PROBLEM
Word-for-word transcription: reproduce all of the data, but not the pictures.

[Dataset entries]
■ ■ ■ ■ ■
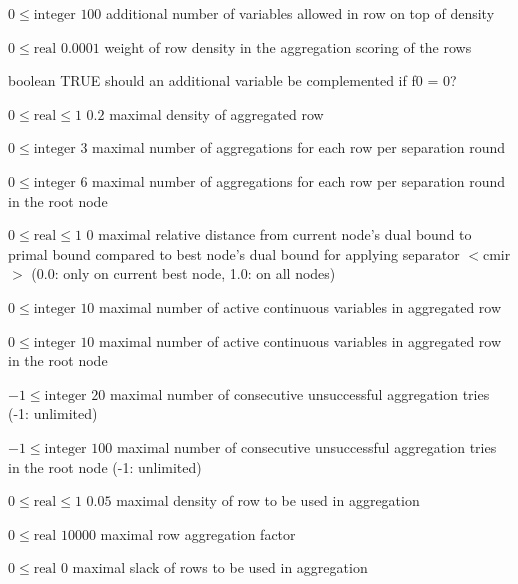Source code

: %
{$0\leq\textrm{integer}$}%
{$100$}%
{additional number of variables allowed in row on top of density}%
{}

%
{$0\leq\textrm{real}$}%
{$0.0001$}%
{weight of row density in the aggregation scoring of the rows}%
{}

%
{boolean}%
{TRUE}%
{should an additional variable be complemented if f0 = 0?}%
{}

%
{$0\leq\textrm{real}\leq1$}%
{$0.2$}%
{maximal density of aggregated row}%
{}

%
{$0\leq\textrm{integer}$}%
{$3$}%
{maximal number of aggregations for each row per separation round}%
{}

%
{$0\leq\textrm{integer}$}%
{$6$}%
{maximal number of aggregations for each row per separation round in the root node}%
{}

%
{$0\leq\textrm{real}\leq1$}%
{$0$}%
{maximal relative distance from current node's dual bound to primal bound compared to best node's dual bound for applying separator $<$cmir$>$ (0.0: only on current best node, 1.0: on all nodes)}%
{}

%
{$0\leq\textrm{integer}$}%
{$10$}%
{maximal number of active continuous variables in aggregated row}%
{}

%
{$0\leq\textrm{integer}$}%
{$10$}%
{maximal number of active continuous variables in aggregated row in the root node}%
{}

%
{$-1\leq\textrm{integer}$}%
{$20$}%
{maximal number of consecutive unsuccessful aggregation tries (-1: unlimited)}%
{}

%
{$-1\leq\textrm{integer}$}%
{$100$}%
{maximal number of consecutive unsuccessful aggregation tries in the root node (-1: unlimited)}%
{}

%
{$0\leq\textrm{real}\leq1$}%
{$0.05$}%
{maximal density of row to be used in aggregation}%
{}

%
{$0\leq\textrm{real}$}%
{$10000$}%
{maximal row aggregation factor}%
{}

%
{$0\leq\textrm{real}$}%
{$0$}%
{maximal slack of rows to be used in aggregation}%
{}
■ ■ ■ ■ ■
PROBLEM SOLUTION
Source code

: %
{$0\leq\textrm{integer}$}%
{$100$}%
{additional number of variables allowed in row on top of density}%
{}

%
{$0\leq\textrm{real}$}%
{$0.0001$}%
{weight of row density in the aggregation scoring of the rows}%
{}

%
{boolean}%
{TRUE}%
{should an additional variable be complemented if f0 = 0?}%
{}

%
{$0\leq\textrm{real}\leq1$}%
{$0.2$}%
{maximal density of aggregated row}%
{}

%
{$0\leq\textrm{integer}$}%
{$3$}%
{maximal number of aggregations for each row per separation round}%
{}

%
{$0\leq\textrm{integer}$}%
{$6$}%
{maximal number of aggregations for each row per separation round in the root node}%
{}

%
{$0\leq\textrm{real}\leq1$}%
{$0$}%
{maximal relative distance from current node's dual bound to primal bound compared to best node's dual bound for applying separator $<$cmir$>$ (0.0: only on current best node, 1.0: on all nodes)}%
{}

%
{$0\leq\textrm{integer}$}%
{$10$}%
{maximal number of active continuous variables in aggregated row}%
{}

%
{$0\leq\textrm{integer}$}%
{$10$}%
{maximal number of active continuous variables in aggregated row in the root node}%
{}

%
{$-1\leq\textrm{integer}$}%
{$20$}%
{maximal number of consecutive unsuccessful aggregation tries (-1: unlimited)}%
{}

%
{$-1\leq\textrm{integer}$}%
{$100$}%
{maximal number of consecutive unsuccessful aggregation tries in the root node (-1: unlimited)}%
{}

%
{$0\leq\textrm{real}\leq1$}%
{$0.05$}%
{maximal density of row to be used in aggregation}%
{}

%
{$0\leq\textrm{real}$}%
{$10000$}%
{maximal row aggregation factor}%
{}

%
{$0\leq\textrm{real}$}%
{$0$}%
{maximal slack of rows to be used in aggregation}%
{}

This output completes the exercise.